Soleil Liquide is a fragrance from American perfume brand Memoire Liquide. It’s a very simple and minimalistic perfume which is ideal for the summertime. The fragrance opens with a big dose of neroli which brings a tidal wave of white flowers – intensive, saturated and bright. Very shortly the scent becomes more and moe citrusy. At first it brings the tart kind of citrus smell – this was provided by the grapefruit note. This stage is very aromatic and it allows you to smell both the rind and the juicy pulp of the fruit. The tart and bittery feeling becomes weaker with time and it actually starts to become sweeter later. Blood orange adds a little bit of red color to the blend, bringing the fizzy impression that is very nice and uplifting. The softness and juiciness of tangerine is the final element of this juicy citrus cocktail. In the drydown the composition still smells of citrus and neroli but it also becomes more sheer, airy and light with the hefty dose of white musk placed on a sandalwood base which is just as sheer and light. Nice and easy to wear composition for a sunny day. This scent is from 2009.
Oriza L. Legrand Jardins d’Armide is a very classicistic perfume originating from 1909 year. The fragrance was reissued in 2013 when the brand was reborn. Right from the opening this scent has a feminine vibe. It starts with a lot of powdery notes that are dry and sweet. They bring to mind the associations with rice powder, talcum, chalk and also iris. I suppose that the violet accord in this perfume is also partially powdery. Later I smell some dewy rose slightly spiced with the smell of carnations. Tonka bean adds a nice aromatic effect, sweetened with almonds. The aromatic facet slowly evolves into more woody feeling when orris root becomes more intensive. After a few hours I start to smell something citric and light. I thought it was lemon at first but it turned out that it’s the orange blossom packed with some citric qualities. Jardins d’Armide also features wisteria accord. I have never seen or smelled wisteria so I have no idea what kind of scent it gives. After many hours this Oriza L. Legrand fragrance smells of sweet and luminous honey and very light, airy and creamy musk. The sillage if this composition is quite toned down while longevity is very good. This scent has a decadent vibe to it and it feels very feminine.

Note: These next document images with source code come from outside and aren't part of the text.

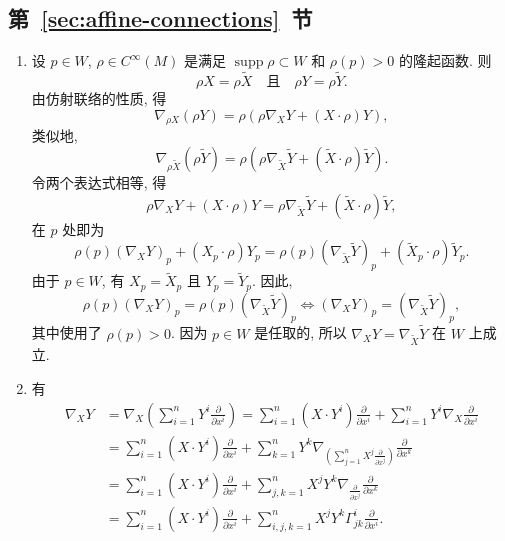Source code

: \subsection{\texorpdfstring{第~\ref{sec:affine-connections}~节}{仿射联络}}\label{subsec:solutions-affine-connections}

\begin{description}[font=\normalfont,leftmargin=2em,labelwidth=1.5em]
\begin{enumerate}[label=(\alph*),ref=\alph*,leftmargin=*]
\item 设 $p\in W$, $\rho\in C^\infty(M)$ 是满足 $\operatorname{supp}\rho\subset W$ 和 $\rho(p)>0$ 的隆起函数. 则
\[
  \rho X=\rho\widetilde X\quad\text{且}\quad \rho Y=\rho\widetilde Y.
\]
由仿射联络的性质, 得
\[
  \nabla_{\rho X}(\rho Y)=\rho(\rho\nabla_XY+(X\cdot\rho)Y),
\]
类似地,
\[
  \nabla_{\rho\widetilde X}(\rho\widetilde Y)
  =\rho(\rho\nabla_{\widetilde X}\widetilde Y+(\widetilde X\cdot\rho)\widetilde Y).
\]
令两个表达式相等, 得
\[
  \rho\nabla_XY+(X\cdot\rho)Y
  =\rho\nabla_{\widetilde X}\widetilde Y+(\widetilde X\cdot\rho)\widetilde Y,
\]
在 $p$ 处即为
\[
  \rho(p)(\nabla_XY)_p+(X_p\cdot\rho)Y_p
  =\rho(p)(\nabla_{\widetilde X}\widetilde Y)_p+(\widetilde X_p\cdot\rho)\widetilde Y_p.
\]
由于 $p\in W$, 有 $X_p=\widetilde X_p$ 且 $Y_p=\widetilde Y_p$. 因此,
\[
  \rho(p)(\nabla_XY)_p=\rho(p)(\nabla_{\widetilde X}\widetilde Y)_p
  \iff(\nabla_XY)_p=(\nabla_{\widetilde X}\widetilde Y)_p,
\]
其中使用了 $\rho(p)>0$. 因为 $p\in W$ 是任取的, 所以 $\nabla_XY=\nabla_{\widetilde X}\widetilde Y$ 在 $W$ 上成立.
\item 有
\begin{align*}
  \nabla_XY&=\nabla_X\left(\sum_{i=1}^nY^i\frac{\partial}{\partial x^i}\right)
  =\sum_{i=1}^n(X\cdot Y^i)\frac{\partial}{\partial x^i}
  +\sum_{i=1}^nY^i\nabla_X\frac{\partial}{\partial x^i}\\
  &=\sum_{i=1}^n(X\cdot Y^i)\frac{\partial}{\partial x^i}
  +\sum_{k=1}^nY^k\nabla_{\left(\sum_{j=1}^n X^j\frac{\partial}{\partial x^j}\right)}
       \frac{\partial}{\partial x^k}\\
  &=\sum_{i=1}^n(X\cdot Y^i)\frac{\partial}{\partial x^i}
  +\sum_{j,k=1}^nX^jY^k\nabla_{\frac{\partial}{\partial x^j}}\frac{\partial}{\partial x^k}\\
  &=\sum_{i=1}^n(X\cdot Y^i)\frac{\partial}{\partial x^i}
  +\sum_{i,j,k=1}^nX^jY^k\Gamma^i_{jk}\frac{\partial}{\partial x^i}.
\end{align*}

\end{enumerate}
\end{description}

Fragrance Republic FR! 01/08 is, in my opinion, the best out of eight scents they launched by far. It’s composition starts with a very delicate and fuzzy fruity smell of apricot which becomes stronger within next 20 minutes. Then it slowly turns more green revealing the tea like qualities of osmanthus. The feeling is very sensual and also summery, like someone just served you a light breakfast consisting of seasonal fruit and lightly-brewed tea. The progress of the perfume highlights the tea note earlier, adding it more power and some verdancy as well. This is also joined by the citrus scents of lemon and bergamot – they both give a happy and juicy smell to the composition. After 3 hours it becomes crispy and a bit aquatic because of the violet leaves. The drydown has some orange flower and sambac jasmine which doesn’t bring the indolic aroma but the white floral tones, piqued by neroli. Patchouli in the finale adds more depth and provides a decent lasting power. Perfumer Jean-Christophe Herault has performed a really nice chypre for Fragrance Republic.